В сердцах он даже обозвал сестру дурой, но это уж было так незаслуженно, что она поняла и не обиделась.
Рахиль оказалась не так уж неправа в своем безумии: на другую ночь на Большом Фонтане взбунтовались красноармейцы, и пошли бить евреев. Разбили немногие уцелевшие лавочки, убили не то четырнадцать не то пятнадцать комиссаров, а уж простых евреев и не считали. Шла потеха по степи: с фонарями, с пальбой. Шарили по обрывам, стреляли по тем, кто кинулся в море. И всю эту вольницу надо было привести к порядку и держать в узде. А еще же взыскать с одесской буржуазии назначенную контрибуцию в 500 миллионов. Как это сделать, не беря заложников?

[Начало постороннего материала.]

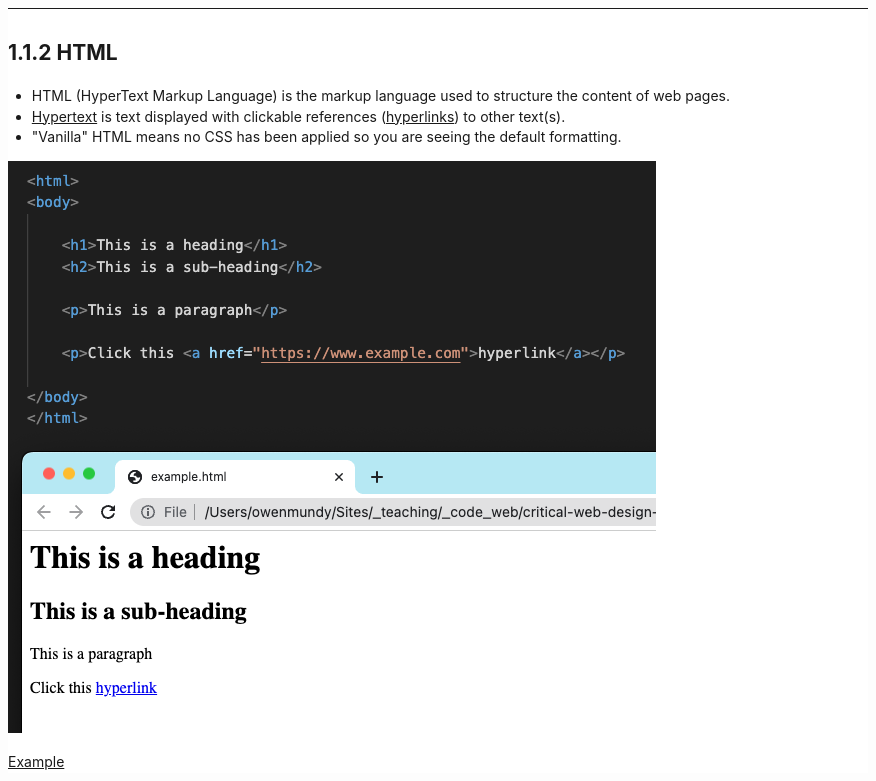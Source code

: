 </div>
</div>




---

## 1.1.2 HTML

<div class="twocolumn">
<div class="col">

- HTML (HyperText Markup Language) is the markup language used to structure the content of web pages.
- [Hypertext](https://en.wikipedia.org/wiki/Hypertext) is text displayed with clickable references ([hyperlinks](https://en.wikipedia.org/wiki/Hyperlink)) to other text(s).
- "Vanilla" HTML means no CSS has been applied so you are seeing the default formatting.

</div>
<div class="col">

![alt text](../../assets/img/cwd/01-10-HTML.png)

<div class="caption slides-small">
    <a href="https://github.com/criticalwebdesign/book/blob/main/01-networks/examples/example.html" target="_blank">Example</a>
</div>
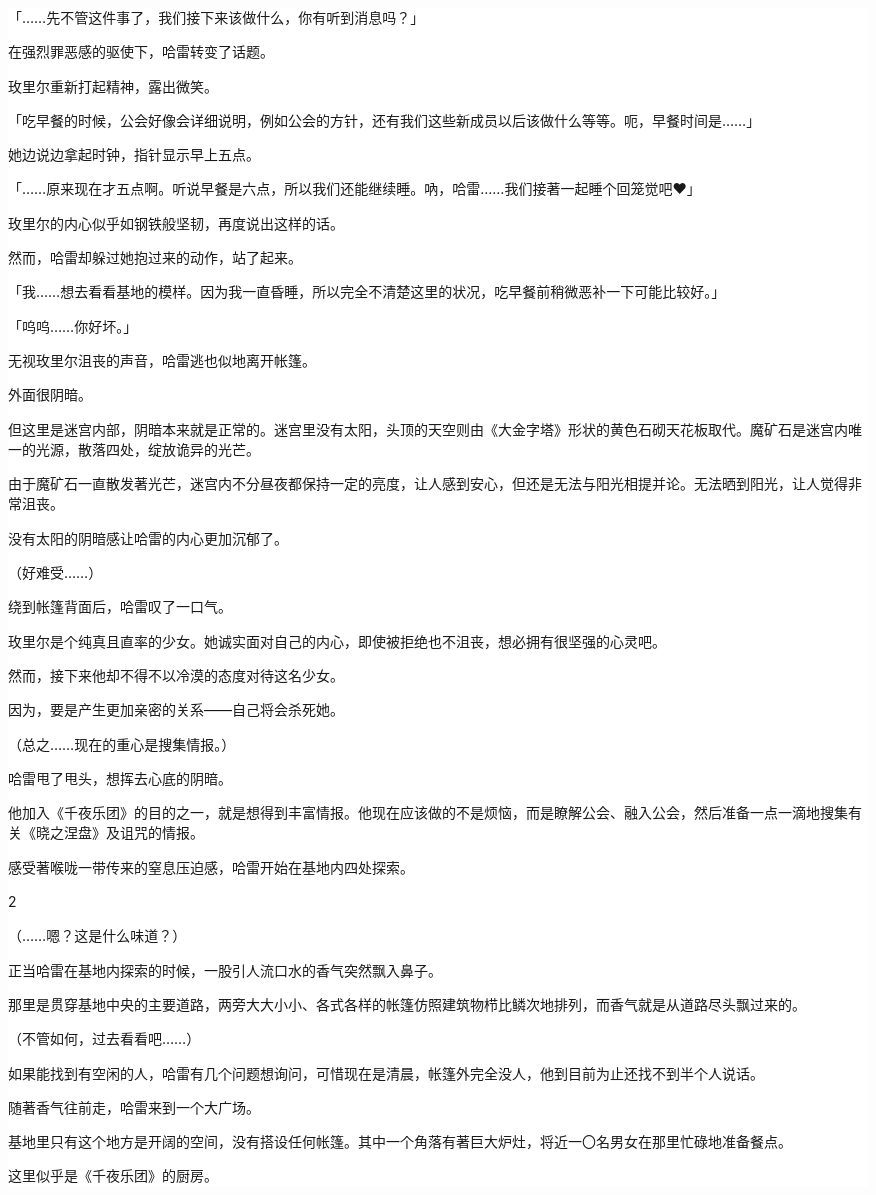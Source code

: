 「……先不管这件事了，我们接下来该做什么，你有听到消息吗？」

在强烈罪恶感的驱使下，哈雷转变了话题。

玫里尔重新打起精神，露出微笑。

「吃早餐的时候，公会好像会详细说明，例如公会的方针，还有我们这些新成员以后该做什么等等。呃，早餐时间是……」

她边说边拿起时钟，指针显示早上五点。

「……原来现在才五点啊。听说早餐是六点，所以我们还能继续睡。吶，哈雷……我们接著一起睡个回笼觉吧❤」

玫里尔的内心似乎如钢铁般坚韧，再度说出这样的话。

然而，哈雷却躲过她抱过来的动作，站了起来。

「我……想去看看基地的模样。因为我一直昏睡，所以完全不清楚这里的状况，吃早餐前稍微恶补一下可能比较好。」

「呜呜……你好坏。」

无视玫里尔沮丧的声音，哈雷逃也似地离开帐篷。

外面很阴暗。

但这里是迷宫内部，阴暗本来就是正常的。迷宫里没有太阳，头顶的天空则由《大金字塔》形状的黄色石砌天花板取代。魔矿石是迷宫内唯一的光源，散落四处，绽放诡异的光芒。

由于魔矿石一直散发著光芒，迷宫内不分昼夜都保持一定的亮度，让人感到安心，但还是无法与阳光相提并论。无法晒到阳光，让人觉得非常沮丧。

没有太阳的阴暗感让哈雷的内心更加沉郁了。

（好难受……）

绕到帐篷背面后，哈雷叹了一口气。

玫里尔是个纯真且直率的少女。她诚实面对自己的内心，即使被拒绝也不沮丧，想必拥有很坚强的心灵吧。

然而，接下来他却不得不以冷漠的态度对待这名少女。

因为，要是产生更加亲密的关系——自己将会杀死她。

（总之……现在的重心是搜集情报。）

哈雷甩了甩头，想挥去心底的阴暗。

他加入《千夜乐团》的目的之一，就是想得到丰富情报。他现在应该做的不是烦恼，而是瞭解公会、融入公会，然后准备一点一滴地搜集有关《晓之涅盘》及诅咒的情报。

感受著喉咙一带传来的窒息压迫感，哈雷开始在基地内四处探索。

2

（……嗯？这是什么味道？）

正当哈雷在基地内探索的时候，一股引人流口水的香气突然飘入鼻子。

那里是贯穿基地中央的主要道路，两旁大大小小、各式各样的帐篷仿照建筑物栉比鳞次地排列，而香气就是从道路尽头飘过来的。

（不管如何，过去看看吧……）

如果能找到有空闲的人，哈雷有几个问题想询问，可惜现在是清晨，帐篷外完全没人，他到目前为止还找不到半个人说话。

随著香气往前走，哈雷来到一个大广场。

基地里只有这个地方是开阔的空间，没有搭设任何帐篷。其中一个角落有著巨大炉灶，将近一〇名男女在那里忙碌地准备餐点。

这里似乎是《千夜乐团》的厨房。
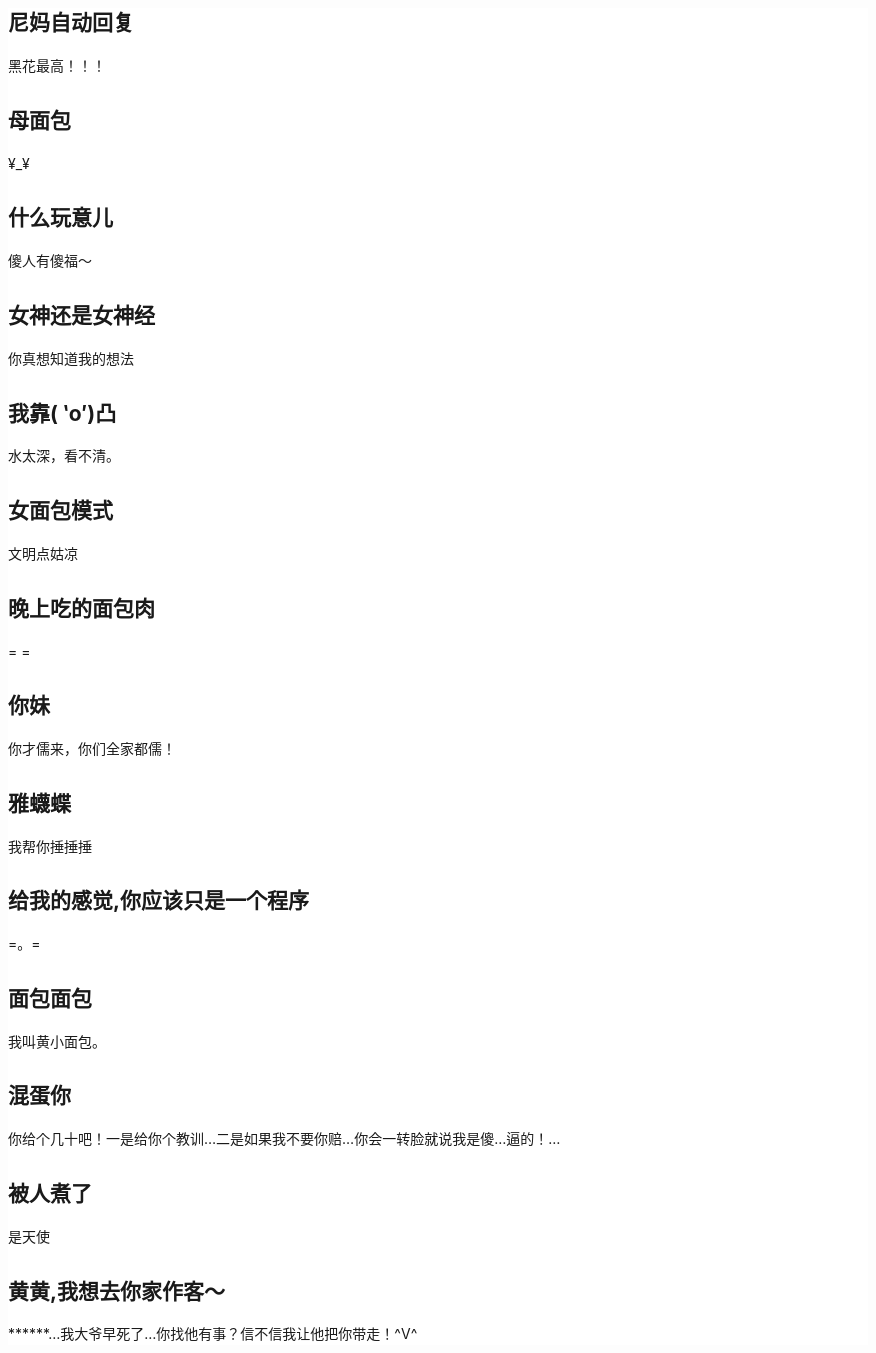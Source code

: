 ## 尼妈自动回复
黑花最高！！！

## 母面包
¥_¥

## 什么玩意儿
傻人有傻福〜

## 女神还是女神经
你真想知道我的想法

## 我靠( ‵o′)凸
水太深，看不清。

## 女面包模式
文明点姑凉

## 晚上吃的面包肉
= =

## 你妹
你才儒来，你们全家都儒！

## 雅蠛蝶
我帮你捶捶捶

## 给我的感觉,你应该只是一个程序
=。=

## 面包面包
我叫黄小面包。

## 混蛋你
你给个几十吧！一是给你个教训…二是如果我不要你赔…你会一转脸就说我是傻…逼的！…

## 被人煮了
是天使

## 黄黄,我想去你家作客〜
******…我大爷早死了…你找他有事？信不信我让他把你带走！^V^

А тут еще Деникин взял Харьков. Революция в опасности! Красный террор — одно спасение! Чтоб захлебнулась буржуазия в собственной крови. Чтоб позабыла надеяться на англичан да французов. Чтоб знали: крепка большевистская власть, и если уйдет из города — то не раньше, чем перебьет всех классовых врагов. «Известия» печатали теперь цифры расстрелянных, не преуменьшая, вперемежку с шуточками: «Карась любит, чтобы его жарили в сметане».
Маразлиевская, где помещалось ЧК, стала страшным местом. Ходили слухи про кошмарную Ляльку фон-Гермгросс, следовательницу- исполнительницу, которая стреляет, опуская голову арестованного в унитаз. Что новый передседатель Калиниченко еще свирепее Северного. Что есть какой-то революционный негр Джонстон, тот вообще заживо кожу сдирает. И еще была девица Дора Явлинская, помешанная на массовых расстрелах, и палачи Амур и Вихман… да мало ли что еще говорили. На то и террор, чтоб боялись.
А надо же было еще заниматься налаживанием быта. И культурной работой в массах. Оказалось, чтобы работал водопровод, нужна энергия. Пришлось разобрать знаменитую эстакаду, по которой ссыпали хлеб в порт. Благо колоссальное сооружение, и деревянное. Топливо всегда нужно, а порт все равно блокирован. А на митинги несознательных граждан приходилось сгонять принудительно, да еще артистов привозить. Пусть поют между речами, привлекают публику.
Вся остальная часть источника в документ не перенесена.